The 90-minute intermissionless concert is divided into three acts or movements, with the main storyline at the center segment. In it, Ubeda is the principal dancer, presumably a representation of Stevens with a narrative line that is autobiographical. The first act sees the charismatic Brandt Martinez leading the ensemble in a series of tales drawn from Illinois album cuts based on “Jacksonville,” “Zombies,” “John Wayne Gacy, Jr.,” and “The Man of Metropolis.” Also impressive is Byron Tittle, whose tap dance solo is a popular standout.
Familiarity with Stevens’ album would help one’s comprehension of the narratives being conveyed, but Illinoise works as kinetic eye candy apart from its storyline. Taken as pure dance, it is a theatrical experience unlike any previously seen on Broadway.
ILLINOISE, St. James Theatre, 246 W. 44th St. Through Sunday, Aug. 10. $49-$343. 800-447-7400.
# # #
* The Great Gatsby — Through several film versions and now a stage musical, F. Scott Fitzgerald’s The Great Gatsby has proven to be elusive material to adapt. Considered a candidate for “the great American novel,” this tale of wealth, romance and redemption seems to defy efforts to take it off the page to other media. In the current example, director Marc Bruni (Beautiful: The Carole King Musical) apparently placed his emphasis on sets and costumes at the expense of character development and themes.

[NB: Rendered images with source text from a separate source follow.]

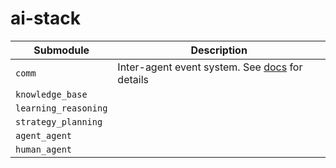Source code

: # ai-stack

| Submodule            | Description                                                                   |
| -------------------- | ----------------------------------------------------------------------------- |
| `comm`               | Inter-agent event system. See [docs](src/action/comm/__init__.py) for details |
| `knowledge_base`     |                                                                               |
| `learning_reasoning` |                                                                               |
| `strategy_planning`  |                                                                               |
| `agent_agent`        |                                                                               |
| `human_agent`        |                                                                               |
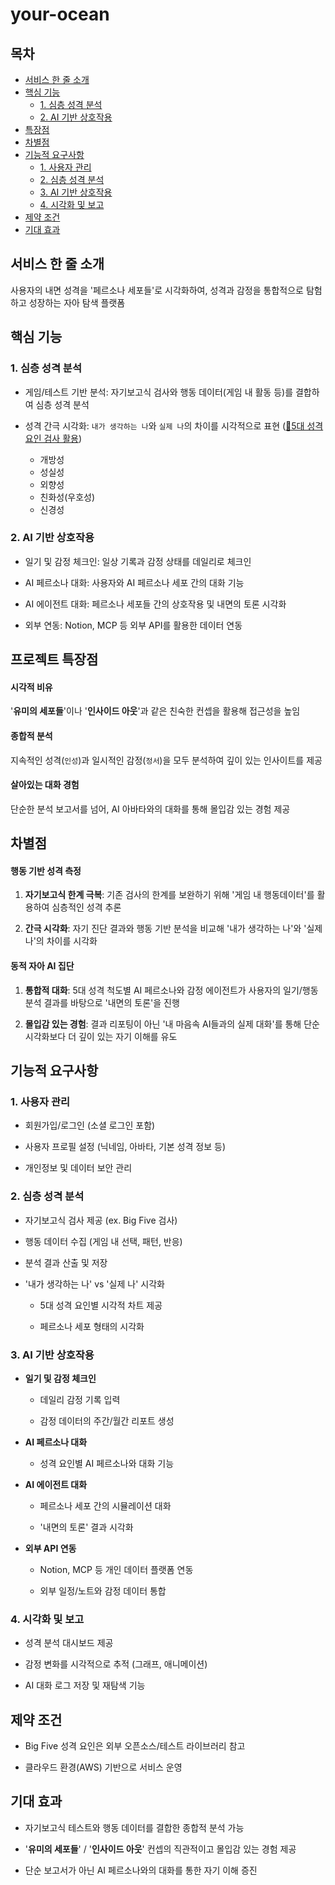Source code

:# your-ocean

## 목차

- [서비스 한 줄 소개](#서비스-한-줄-소개)
- [핵심 기능](#핵심-기능)
  * [1. 심층 성격 분석](#1-심층-성격-분석)
  * [2. AI 기반 상호작용](#2-AI-기반-상호작용)
- [특장점](#특장점)
- [차별점](#차별점)
- [기능적 요구사항](#기능적-요구사항)
  * [1. 사용자 관리](#1-사용자-관리)
  * [2. 심층 성격 분석](#2-심층-성격-분석)
  * [3. AI 기반 상호작용](#3-ai-기반-상호작용)
  * [4. 시각화 및 보고](#4-시각화-및-보고)
- [제약 조건](#제약-조건)
- [기대 효과](#기대-효과)

## 서비스 한 줄 소개

사용자의 내면 성격을 '페르소나 세포들'로 시각화하여, 성격과 감정을 통합적으로 탐험하고 성장하는 자아 탐색 플랫폼

## 핵심 기능

### 1. 심층 성격 분석

- 게임/테스트 기반 분석: 자기보고식 검사와 행동 데이터(게임 내 활동 등)를 결합하여 심층 성격 분석

- 성격 간극 시각화: `내가 생각하는 나`와 `실제 나`의 차이를 시각적으로 표현 ([🧷5대 성격 요인 검사 활용](https://bigfive-test.com/ko/test))

    * 개방성
    * 성실성
    * 외향성
    * 친화성(우호성)
    * 신경성

### 2. AI 기반 상호작용
- 일기 및 감정 체크인: 일상 기록과 감정 상태를 데일리로 체크인

- AI 페르소나 대화: 사용자와 AI 페르소나 세포 간의 대화 기능

- AI 에이전트 대화: 페르소나 세포들 간의 상호작용 및 내면의 토론 시각화

- 외부 연동: Notion, MCP 등 외부 API를 활용한 데이터 연동

## 프로젝트 특장점

#### 시각적 비유

'**유미의 세포들**'이나 '**인사이드 아웃**'과 같은 친숙한 컨셉을 활용해 접근성을 높임

#### 종합적 분석

지속적인 성격(`인성`)과 일시적인 감정(`정서`)을 모두 분석하여 깊이 있는 인사이트를 제공

#### 살아있는 대화 경험

단순한 분석 보고서를 넘어, AI 아바타와의 대화를 통해 몰입감 있는 경험 제공

## 차별점

#### 행동 기반 성격 측정

1. **자기보고식 한계 극복**: 기존 검사의 한계를 보완하기 위해 '게임 내 행동데이터'를 활용하여 심층적인 성격 추론

2. **간극 시각화**: 자기 진단 결과와 행동 기반 분석을 비교해 '내가 생각하는 나'와 '실제 나'의 차이를 시각화

#### 동적 자아 AI 집단
1. **통합적 대화**: 5대 성격 척도별 AI 페르소나와 감정 에이전트가 사용자의 일기/행동 분석 결과를 바탕으로 '내면의 토론'을 진행

2. **몰입감 있는 경험**: 결과 리포팅이 아닌 '내 마음속 AI들과의 실제 대화'를 통해 단순 시각화보다 더 깊이 있는 자기 이해를 유도

## 기능적 요구사항

### 1. 사용자 관리

- 회원가입/로그인 (소셜 로그인 포함)

- 사용자 프로필 설정 (닉네임, 아바타, 기본 성격 정보 등)

- 개인정보 및 데이터 보안 관리

### 2. 심층 성격 분석

- 자기보고식 검사 제공 (ex. Big Five 검사)

- 행동 데이터 수집 (게임 내 선택, 패턴, 반응)

- 분석 결과 산출 및 저장

- '내가 생각하는 나' vs '실제 나' 시각화

  - 5대 성격 요인별 시각적 차트 제공

  - 페르소나 세포 형태의 시각화

### 3. AI 기반 상호작용

- **일기 및 감정 체크인**

  - 데일리 감정 기록 입력

  - 감정 데이터의 주간/월간 리포트 생성

- **AI 페르소나 대화**

  - 성격 요인별 AI 페르소나와 대화 기능

- **AI 에이전트 대화**

  - 페르소나 세포 간의 시뮬레이션 대화

  - '내면의 토론' 결과 시각화

- **외부 API 연동**

  - Notion, MCP 등 개인 데이터 플랫폼 연동

  - 외부 일정/노트와 감정 데이터 통합

### 4. 시각화 및 보고

- 성격 분석 대시보드 제공

- 감정 변화를 시각적으로 추적 (그래프, 애니메이션)

- AI 대화 로그 저장 및 재탐색 기능

## 제약 조건

- Big Five 성격 요인은 외부 오픈소스/테스트 라이브러리 참고

- 클라우드 환경(AWS) 기반으로 서비스 운영

## 기대 효과

- 자기보고식 테스트와 행동 데이터를 결합한 종합적 분석 가능

- '**유미의 세포들**' / '**인사이드 아웃**' 컨셉의 직관적이고 몰입감 있는 경험 제공

- 단순 보고서가 아닌 AI 페르소나와의 대화를 통한 자기 이해 증진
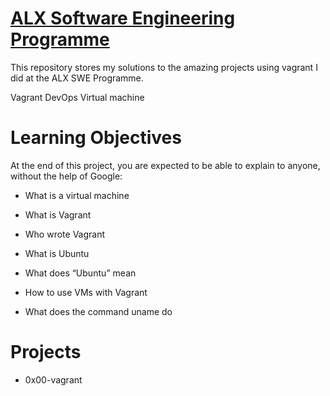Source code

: # [ALX Software Engineering Programme](https://www.alxafrica.com/about/)

This repository stores my solutions to the amazing projects using vagrant I did at the ALX SWE Programme.

Vagrant
DevOps
Virtual machine

# Learning Objectives

At the end of this project, you are expected to be able to explain to anyone, without the help of Google:

- What is a virtual machine


- What is Vagrant

- Who wrote Vagrant

- What is Ubuntu

- What does “Ubuntu” mean

- How to use VMs with Vagrant

- What does the command uname do

# Projects

- 0x00-vagrant

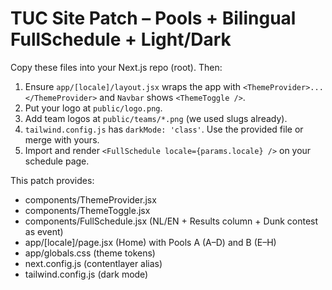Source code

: # TUC Site Patch – Pools + Bilingual FullSchedule + Light/Dark

Copy these files into your Next.js repo (root). Then:
1) Ensure `app/[locale]/layout.jsx` wraps the app with `<ThemeProvider>...</ThemeProvider>` and `Navbar` shows `<ThemeToggle />`.
2) Put your logo at `public/logo.png`.
3) Add team logos at `public/teams/*.png` (we used slugs already).
4) `tailwind.config.js` has `darkMode: 'class'`. Use the provided file or merge with yours.
5) Import and render `<FullSchedule locale={params.locale} />` on your schedule page.

This patch provides:
- components/ThemeProvider.jsx
- components/ThemeToggle.jsx
- components/FullSchedule.jsx (NL/EN + Results column + Dunk contest as event)
- app/[locale]/page.jsx (Home) with Pools A (A–D) and B (E–H)
- app/globals.css (theme tokens)
- next.config.js (contentlayer alias)
- tailwind.config.js (dark mode)

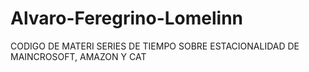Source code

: # Alvaro-Feregrino-Lomelinn
CODIGO DE MATERI SERIES DE TIEMPO SOBRE ESTACIONALIDAD DE MAINCROSOFT, AMAZON Y CAT
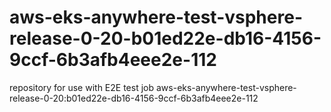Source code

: # aws-eks-anywhere-test-vsphere-release-0-20-b01ed22e-db16-4156-9ccf-6b3afb4eee2e-112
repository for use with E2E test job aws-eks-anywhere-test-vsphere-release-0-20:b01ed22e-db16-4156-9ccf-6b3afb4eee2e-112
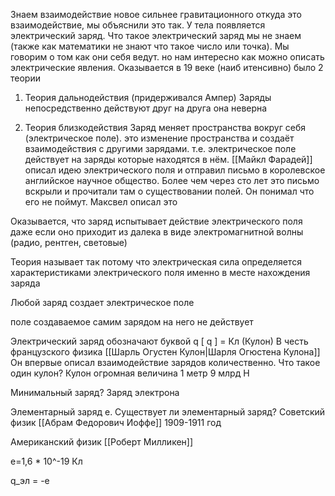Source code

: Знаем 
взаимодействие новое сильнее гравитационного 
откуда это взаимодействие, мы объяснили это так. У тела появляется электрический заряд. Что такое электрический заряд мы не знаем (также как математики не знают что такое число или точка). Мы говорим о том как они себя ведут. но нам интересно как можно описать электрические явления. Оказывается в 19 веке (наиб итенсивно) было 2 теории

1. Теория дальнодействия (придерживался Ампер)
	Заряды непосредственно действуют друг на друга
	она неверна

2. Теория близкодействия
	Заряд меняет пространства вокруг себя (электрическое поле). это изменение пространства и создаёт взаимодействия с другими зарядами.  т.е. электрическое поле действует на заряды которые находятся в нём. 
	[[Майкл Фарадей]] описал идею электрического поля и отправил письмо в королевское английское научное общество. Более чем через сто лет это письмо вскрыли и прочитали там о существовании полей. Он понимал что его не поймут.
Максвел описал это

Оказывается, что заряд испытывает действие электрического поля даже если оно приходит из далека в виде электромагнитной волны (радио, рентген, световые)

Теория называет так потому что электрическая сила определяется характеристиками электрического поля именно в месте нахождения заряда

Любой заряд создает электрическое поле

поле создаваемое самим зарядом на него не действует

Электрический заряд обозначают буквой q [ q ] = Кл (Кулон)
В честь французского физика [[Шарль Огустен Кулон|Шарля Огюстена Кулона]] 
Он впервые описал взаимодействие зарядов количественно. 
Что такое один кулон? Кулон огромная величина 1 метр 9 млрд Н

Минимальный заряд? Заряд электрона

Элементарный заряд е. Существует ли элементарный заряд?
Советский физик [[Абрам Федорович Иоффе]] 1909-1911 год

Американский физик [[Роберт Милликен]]

е=1,6 * 10^-19 Кл

q_эл = -е

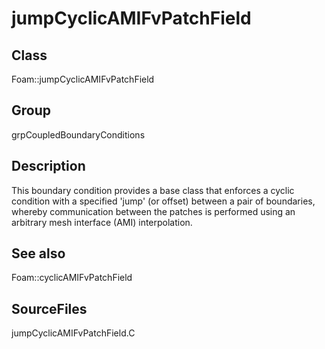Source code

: # jumpCyclicAMIFvPatchField 
## Class
Foam::jumpCyclicAMIFvPatchField

## Group
grpCoupledBoundaryConditions

## Description
This boundary condition provides a base class that enforces a cyclic
condition with a specified 'jump' (or offset) between a pair of boundaries,
whereby communication between the patches is performed using an arbitrary
mesh interface (AMI) interpolation.

## See also
Foam::cyclicAMIFvPatchField

## SourceFiles
jumpCyclicAMIFvPatchField.C

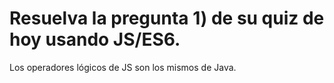 # Resuelva la pregunta 1) de su quiz de hoy usando JS/ES6.

Los operadores lógicos de JS son los mismos de Java.
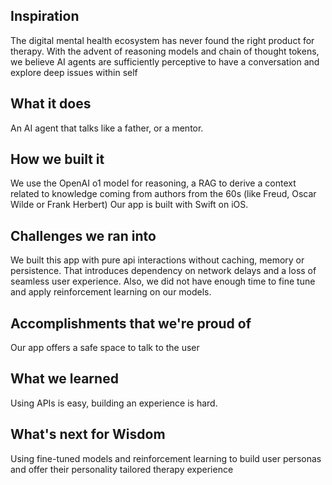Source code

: ## Inspiration
The digital mental health ecosystem has never found the right product for therapy. With the advent of reasoning models and chain of thought tokens, we believe AI agents are sufficiently perceptive to have a conversation and explore deep issues within self
## What it does
An AI agent that talks like a father, or a mentor.
## How we built it
We use the OpenAI o1 model for reasoning, a RAG to derive a context related to knowledge coming from authors from the 60s (like Freud, Oscar Wilde or Frank Herbert)
Our app is built with Swift on iOS.

## Challenges we ran into
We built this app with pure api interactions without caching, memory or persistence. That introduces dependency on network delays and a loss of seamless user experience. Also, we did not have enough time to fine tune and apply reinforcement learning on our models.

## Accomplishments that we're proud of
Our app offers a safe space to talk to the user

## What we learned
Using APIs is easy, building an experience is hard.

## What's next for Wisdom
Using fine-tuned models and reinforcement learning to build user personas and offer their personality tailored therapy experience
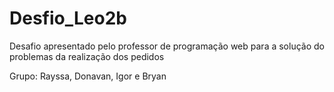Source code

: # Desfio_Leo2b
Desafio apresentado pelo professor de programação web para a solução do problemas da realização dos pedidos 

Grupo: Rayssa, Donavan, Igor e Bryan
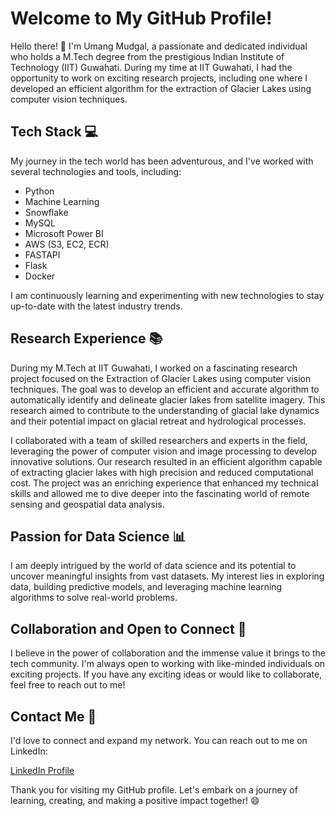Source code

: # Welcome to My GitHub Profile!

Hello there! 👋 I'm Umang Mudgal, a passionate and dedicated individual who holds a M.Tech degree from the prestigious Indian Institute of Technology (IIT) Guwahati. During my time at IIT Guwahati, I had the opportunity to work on exciting research projects, including one where I developed an efficient algorithm for the extraction of Glacier Lakes using computer vision techniques.

## Tech Stack 💻

My journey in the tech world has been adventurous, and I've worked with several technologies and tools, including:

- Python
- Machine Learning
- Snowflake
- MySQL
- Microsoft Power BI
- AWS (S3, EC2, ECR)
- FASTAPI
- Flask
- Docker

I am continuously learning and experimenting with new technologies to stay up-to-date with the latest industry trends.

## Research Experience 📚

During my M.Tech at IIT Guwahati, I worked on a fascinating research project focused on the Extraction of Glacier Lakes using computer vision techniques. The goal was to develop an efficient and accurate algorithm to automatically identify and delineate glacier lakes from satellite imagery. This research aimed to contribute to the understanding of glacial lake dynamics and their potential impact on glacial retreat and hydrological processes.

I collaborated with a team of skilled researchers and experts in the field, leveraging the power of computer vision and image processing to develop innovative solutions. Our research resulted in an efficient algorithm capable of extracting glacier lakes with high precision and reduced computational cost. The project was an enriching experience that enhanced my technical skills and allowed me to dive deeper into the fascinating world of remote sensing and geospatial data analysis.

## Passion for Data Science 📊

I am deeply intrigued by the world of data science and its potential to uncover meaningful insights from vast datasets. My interest lies in exploring data, building predictive models, and leveraging machine learning algorithms to solve real-world problems.

## Collaboration and Open to Connect 🤝

I believe in the power of collaboration and the immense value it brings to the tech community. I'm always open to working with like-minded individuals on exciting projects. If you have any exciting ideas or would like to collaborate, feel free to reach out to me!

## Contact Me 📧

I'd love to connect and expand my network. You can reach out to me on LinkedIn:

[LinkedIn Profile](https://www.linkedin.com/in/umang-mudgal)

Thank you for visiting my GitHub profile. Let's embark on a journey of learning, creating, and making a positive impact together! 😄
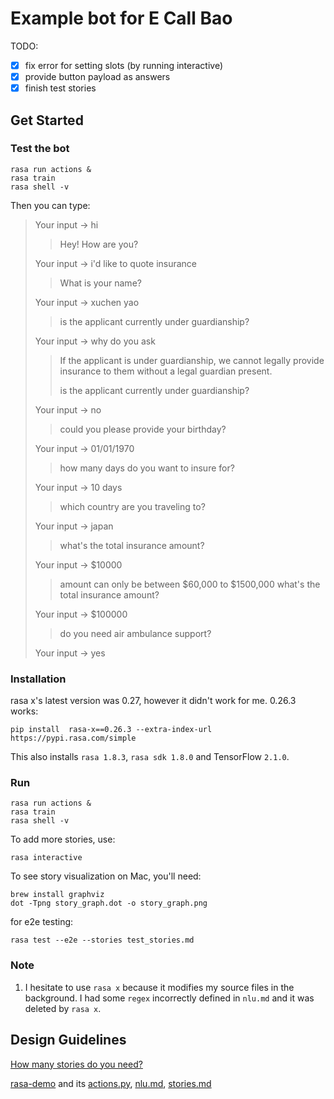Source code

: # Example bot for E Call Bao

TODO:

- [X] fix error for setting slots (by running interactive)
- [X] provide button payload as answers
- [X] finish test stories

## Get Started

### Test the bot

	rasa run actions &
	rasa train
	rasa shell -v

Then you can type:

> Your input ->  hi 
>> Hey! How are you?
>
> Your input ->  i'd like to quote insurance
>> What is your name? 
>
> Your input ->  xuchen yao
>> is the applicant currently under guardianship?
>
> Your input ->  why do you ask
>> If the applicant is under guardianship, we cannot legally provide insurance to them without a legal guardian present.
>> 
>> is the applicant currently under guardianship?
>
> Your input ->  no
>> could you please provide your birthday?
>
> Your input ->  01/01/1970
>> how many days do you want to insure for?
> 
> Your input ->  10 days
>> which country are you traveling to?
> 
> Your input ->  japan
>> what's the total insurance amount?
>
> Your input ->  $10000
>> amount can only be between $60,000 to $1500,000
>> what's the total insurance amount?
>
>  Your input ->  $100000
>> do you need air ambulance support?
>
>  Your input ->  yes

### Installation

rasa x's latest version was 0.27, however it didn't work for me. 0.26.3 works:

	pip install  rasa-x==0.26.3 --extra-index-url https://pypi.rasa.com/simple
	
This also installs `rasa 1.8.3`, `rasa sdk 1.8.0` and TensorFlow `2.1.0`.

### Run

	rasa run actions &
	rasa train
	rasa shell -v

To add more stories, use:

	rasa interactive
	

To see story visualization on Mac, you'll need:

	brew install graphviz
	dot -Tpng story_graph.dot -o story_graph.png

for e2e testing:

	rasa test --e2e --stories test_stories.md

### Note

1. I hesitate to use `rasa x` because it modifies my source files in the background. I had some `regex` incorrectly defined in `nlu.md` and it was deleted by `rasa x`.


## Design Guidelines

[How many stories do you need?](https://blog.rasa.com/designing-rasa-training-stories/)

[rasa-demo](https://github.com/RasaHQ/rasa-demo) and its [actions.py](https://github.com/RasaHQ/rasa-demo/blob/master/demo/actions.py), [nlu.md](https://raw.githubusercontent.com/RasaHQ/rasa-demo/master/data/nlu/nlu.md), [stories.md](https://raw.githubusercontent.com/RasaHQ/rasa-demo/master/data/core/stories.md)
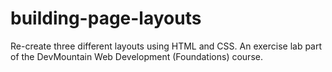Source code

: # building-page-layouts
Re-create three different layouts using HTML and CSS. An exercise lab part of the DevMountain Web Development (Foundations) course.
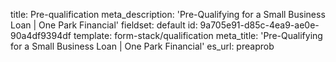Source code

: title: Pre-qualification
meta_description: 'Pre-Qualifying for a Small Business Loan | One Park Financial'
fieldset: default
id: 9a705e91-d85c-4ea9-ae0e-90a4df9394df
template: form-stack/qualification
meta_title: 'Pre-Qualifying for a Small Business Loan | One Park Financial'
es_url: preaprob
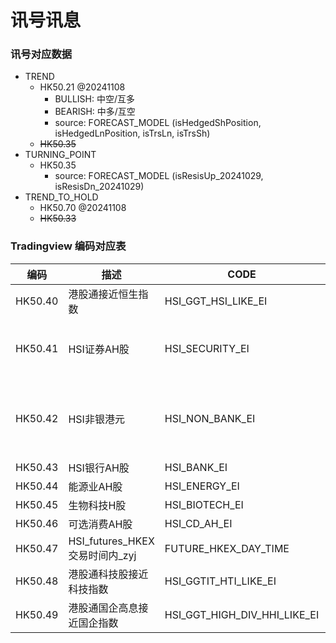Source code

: # 讯号讯息

### 讯号对应数据
- TREND
  - HK50.21 @20241108
    - BULLISH: 中空/互多
    - BEARISH: 中多/互空
    - source: FORECAST_MODEL (isHedgedShPosition, isHedgedLnPosition, isTrsLn, isTrsSh)
  - ~~HK50.35~~
- TURNING_POINT
  - HK50.35
    - source: FORECAST_MODEL (isResisUp_20241029, isResisDn_20241029)
- TREND_TO_HOLD
  - HK50.70 @20241108
  - ~~HK50.33~~

### Tradingview 编码对应表
| 编码 | 描述 | CODE | 晚上 | CODE |
| --- | --- | --- | --- | --- |
|HK50.40| 港股通接近恒生指数 | HSI_GGT_HSI_LIKE_EI | 港股盤後 | US_PRE_MARKET |
|HK50.41| HSI证券AH股 | HSI_SECURITY_EI | 美股 (CD, IT, 綜合) | US_MARKET_COMPOSITE |
|HK50.42| HSI非银港元 | HSI_NON_BANK_EI | MCHI, FXI, YANG, YINN vs HXC | US_MARKET_ZGG_ETF |
|HK50.43| HSI银行AH股 | HSI_BANK_EI | | |
|HK50.44| 能源业AH股 | HSI_ENERGY_EI | | |
|HK50.45| 生物科技H股 | HSI_BIOTECH_EI | | |
|HK50.46| 可选消费AH股 | HSI_CD_AH_EI | | |
|HK50.47| HSI_futures_HKEX交易时间内_zyj | FUTURE_HKEX_DAY_TIME | | |
|HK50.48| 港股通科技股接近科技指数 | HSI_GGTIT_HTI_LIKE_EI | | |
|HK50.49| 港股通国企高息接近国企指数 | HSI_GGT_HIGH_DIV_HHI_LIKE_EI | | |
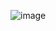![image](https://user-images.githubusercontent.com/99810114/224986011-78592993-7bce-49fe-8111-ae4c9953ab28.png)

Indeed, to convey the world of self-made millionaire and lavish party giver Jay Gatsby, you do need eye-popping scenery on the plane of what Paul Tate DePoo III keeps dazzling us with, evoking the excesses of the Roaring Twenties’ flapper era, as well as Linda Cho’s stylish period costumes. But when those two design elements are the production’s standouts, they overshadow the flattened-out narrative as rendered by Kait Kerrigan in her Broadway debut.
The problem is not with the two leading performers, Jeremy Jordan and Eva Noblezada, quite persuasive and in powerful voice as Gatsby and his once and future lover, Daisy Buchanan. The songwriting team of Jason Howland and Nathan Tysen provide them with several swoon-worthy romantic duets, though they sound far too generic and contemporary to fit the show’s needs. Also an asset is Noah J. Ricketts in the pivotal narrator role of Nick Carraway, the Midwesterner who has relocated to West Egg, Long Island, and finds himself overwhelmed by his new neighbor, Gatsby. The show manages to connect the dots of the increasingly complex tale without ever getting beneath its surface.
Fitzgerald’s novel is by far the best source material of the many page-to-screen-to-stage shows that have arrived this season, but Bruni and his collaborators never sufficiently make the case for why The Great Gatsby needed to become a musical.
THE GREAT GATSBY, Broadway Theatre, 1681 Broadway, $48-$298. 800-447-7400.